++++ SOURCE DATA ++++
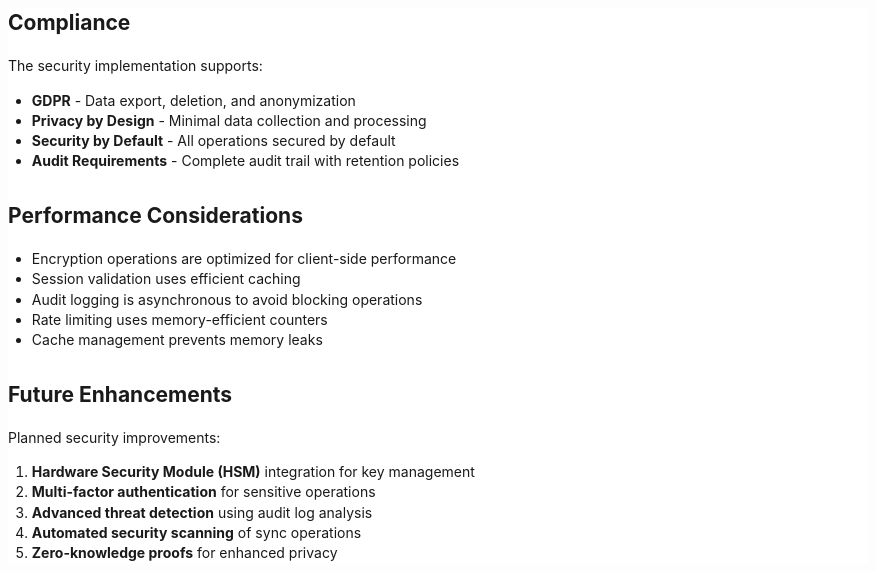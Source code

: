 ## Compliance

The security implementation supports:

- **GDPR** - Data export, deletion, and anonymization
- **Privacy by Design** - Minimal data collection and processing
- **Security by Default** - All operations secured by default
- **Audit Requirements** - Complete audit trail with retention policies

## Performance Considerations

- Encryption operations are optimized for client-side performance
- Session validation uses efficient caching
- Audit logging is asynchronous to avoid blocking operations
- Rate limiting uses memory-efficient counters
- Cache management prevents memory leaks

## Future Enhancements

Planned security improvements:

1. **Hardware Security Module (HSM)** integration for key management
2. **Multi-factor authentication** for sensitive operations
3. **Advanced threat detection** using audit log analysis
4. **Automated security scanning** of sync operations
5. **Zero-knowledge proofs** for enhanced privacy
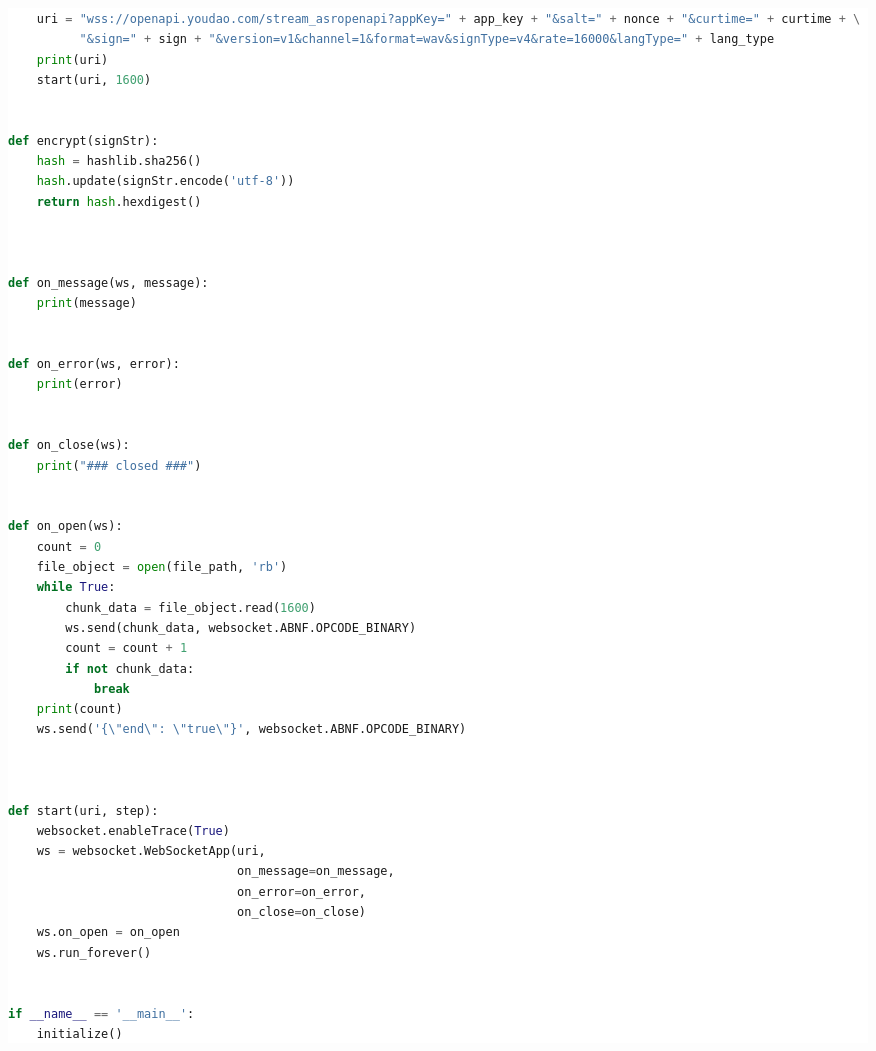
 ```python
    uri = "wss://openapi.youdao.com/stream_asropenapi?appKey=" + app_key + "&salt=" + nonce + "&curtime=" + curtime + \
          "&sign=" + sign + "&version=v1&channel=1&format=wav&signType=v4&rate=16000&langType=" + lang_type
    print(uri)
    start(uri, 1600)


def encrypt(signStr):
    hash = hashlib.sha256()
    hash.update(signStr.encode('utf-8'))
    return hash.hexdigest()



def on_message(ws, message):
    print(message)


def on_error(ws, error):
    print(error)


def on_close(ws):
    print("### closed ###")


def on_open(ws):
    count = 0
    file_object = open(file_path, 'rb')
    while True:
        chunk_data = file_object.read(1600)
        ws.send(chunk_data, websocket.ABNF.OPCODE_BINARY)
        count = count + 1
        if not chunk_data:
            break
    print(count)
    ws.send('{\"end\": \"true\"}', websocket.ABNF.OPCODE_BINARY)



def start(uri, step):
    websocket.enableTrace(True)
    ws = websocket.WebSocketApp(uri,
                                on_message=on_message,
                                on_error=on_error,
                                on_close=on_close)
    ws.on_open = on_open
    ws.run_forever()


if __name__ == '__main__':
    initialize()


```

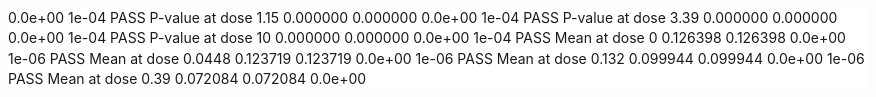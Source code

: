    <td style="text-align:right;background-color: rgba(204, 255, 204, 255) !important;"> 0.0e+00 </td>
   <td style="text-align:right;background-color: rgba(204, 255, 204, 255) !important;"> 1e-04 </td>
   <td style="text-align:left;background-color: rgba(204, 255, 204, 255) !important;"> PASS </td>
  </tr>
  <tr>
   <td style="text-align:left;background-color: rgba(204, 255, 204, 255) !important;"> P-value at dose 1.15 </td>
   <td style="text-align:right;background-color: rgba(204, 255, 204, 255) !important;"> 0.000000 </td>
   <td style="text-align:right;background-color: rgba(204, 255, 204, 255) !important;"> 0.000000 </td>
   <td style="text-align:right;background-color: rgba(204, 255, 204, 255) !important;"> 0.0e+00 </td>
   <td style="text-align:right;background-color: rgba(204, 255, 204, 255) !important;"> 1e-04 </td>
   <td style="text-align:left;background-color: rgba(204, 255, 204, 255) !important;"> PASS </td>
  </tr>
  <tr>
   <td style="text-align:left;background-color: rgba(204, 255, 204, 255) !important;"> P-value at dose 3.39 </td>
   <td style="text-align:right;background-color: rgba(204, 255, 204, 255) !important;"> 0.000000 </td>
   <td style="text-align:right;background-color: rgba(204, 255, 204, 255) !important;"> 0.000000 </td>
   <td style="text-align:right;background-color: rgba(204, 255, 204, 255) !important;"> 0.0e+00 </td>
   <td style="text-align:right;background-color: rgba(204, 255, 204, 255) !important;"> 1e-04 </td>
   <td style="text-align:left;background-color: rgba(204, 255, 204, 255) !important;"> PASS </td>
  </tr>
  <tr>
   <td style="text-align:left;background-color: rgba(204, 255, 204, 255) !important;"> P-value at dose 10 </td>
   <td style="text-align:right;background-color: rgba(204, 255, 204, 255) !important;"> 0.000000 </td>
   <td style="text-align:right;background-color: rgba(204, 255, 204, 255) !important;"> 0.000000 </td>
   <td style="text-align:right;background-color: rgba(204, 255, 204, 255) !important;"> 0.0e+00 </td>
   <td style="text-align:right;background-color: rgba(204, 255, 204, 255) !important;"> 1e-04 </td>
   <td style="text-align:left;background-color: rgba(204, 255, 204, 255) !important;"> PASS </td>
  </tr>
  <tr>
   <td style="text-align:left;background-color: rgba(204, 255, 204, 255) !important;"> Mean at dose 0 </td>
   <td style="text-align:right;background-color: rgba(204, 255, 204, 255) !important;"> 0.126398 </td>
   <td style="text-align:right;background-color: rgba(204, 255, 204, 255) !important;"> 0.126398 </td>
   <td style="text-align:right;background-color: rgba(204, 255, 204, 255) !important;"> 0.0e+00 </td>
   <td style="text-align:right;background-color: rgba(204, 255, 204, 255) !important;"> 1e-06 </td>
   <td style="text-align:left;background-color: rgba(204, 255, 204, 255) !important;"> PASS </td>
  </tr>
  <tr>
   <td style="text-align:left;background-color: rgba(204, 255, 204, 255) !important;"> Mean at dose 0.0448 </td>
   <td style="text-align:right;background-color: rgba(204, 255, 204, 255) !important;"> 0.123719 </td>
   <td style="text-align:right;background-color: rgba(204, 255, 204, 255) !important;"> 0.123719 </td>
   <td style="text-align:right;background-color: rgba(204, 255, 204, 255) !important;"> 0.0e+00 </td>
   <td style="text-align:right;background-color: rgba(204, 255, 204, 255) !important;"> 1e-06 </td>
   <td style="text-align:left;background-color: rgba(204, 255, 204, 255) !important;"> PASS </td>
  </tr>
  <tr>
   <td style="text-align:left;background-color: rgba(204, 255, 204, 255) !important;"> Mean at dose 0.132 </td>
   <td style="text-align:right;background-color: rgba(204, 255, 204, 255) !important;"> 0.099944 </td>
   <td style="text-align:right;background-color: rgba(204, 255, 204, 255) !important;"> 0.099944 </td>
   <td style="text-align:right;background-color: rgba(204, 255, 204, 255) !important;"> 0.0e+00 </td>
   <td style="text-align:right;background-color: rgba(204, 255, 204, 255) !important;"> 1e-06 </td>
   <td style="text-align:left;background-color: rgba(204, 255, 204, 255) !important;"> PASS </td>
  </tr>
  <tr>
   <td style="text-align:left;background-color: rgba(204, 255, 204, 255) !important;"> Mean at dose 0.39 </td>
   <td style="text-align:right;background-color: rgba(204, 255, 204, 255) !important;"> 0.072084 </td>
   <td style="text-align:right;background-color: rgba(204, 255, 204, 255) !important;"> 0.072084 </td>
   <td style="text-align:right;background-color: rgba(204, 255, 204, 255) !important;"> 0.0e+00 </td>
++++
++++ SOURCE DATA ++++
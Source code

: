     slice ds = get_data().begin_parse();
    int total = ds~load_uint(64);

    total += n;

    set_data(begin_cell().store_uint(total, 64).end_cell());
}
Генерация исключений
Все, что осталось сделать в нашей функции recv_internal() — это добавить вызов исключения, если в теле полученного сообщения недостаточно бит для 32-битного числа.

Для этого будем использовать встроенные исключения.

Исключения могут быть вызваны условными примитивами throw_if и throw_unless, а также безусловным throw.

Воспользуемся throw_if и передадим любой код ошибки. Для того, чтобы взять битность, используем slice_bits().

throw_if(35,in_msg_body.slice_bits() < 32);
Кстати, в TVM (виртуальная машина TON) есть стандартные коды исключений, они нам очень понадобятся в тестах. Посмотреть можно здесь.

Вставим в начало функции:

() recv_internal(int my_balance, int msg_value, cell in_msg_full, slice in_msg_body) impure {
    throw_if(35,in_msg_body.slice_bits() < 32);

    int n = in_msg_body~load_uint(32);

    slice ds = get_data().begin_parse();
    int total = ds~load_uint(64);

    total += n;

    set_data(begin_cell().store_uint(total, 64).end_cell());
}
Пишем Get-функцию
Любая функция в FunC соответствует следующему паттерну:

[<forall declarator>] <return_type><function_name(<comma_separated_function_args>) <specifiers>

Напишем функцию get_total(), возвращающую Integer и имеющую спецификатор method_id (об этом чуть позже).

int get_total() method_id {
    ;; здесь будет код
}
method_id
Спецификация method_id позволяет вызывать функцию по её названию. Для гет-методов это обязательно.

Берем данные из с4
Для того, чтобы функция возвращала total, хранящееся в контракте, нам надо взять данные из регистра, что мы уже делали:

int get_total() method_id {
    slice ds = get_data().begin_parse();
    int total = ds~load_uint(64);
++++
Starting from the records above, copy each line where the string "взять" is found.

Воспользуемся throw_if и передадим любой код ошибки. Для того, чтобы взять битность, используем slice_bits().
Для того, чтобы функция возвращала total, хранящееся в контракте, нам надо взять данные из регистра, что мы уже делали:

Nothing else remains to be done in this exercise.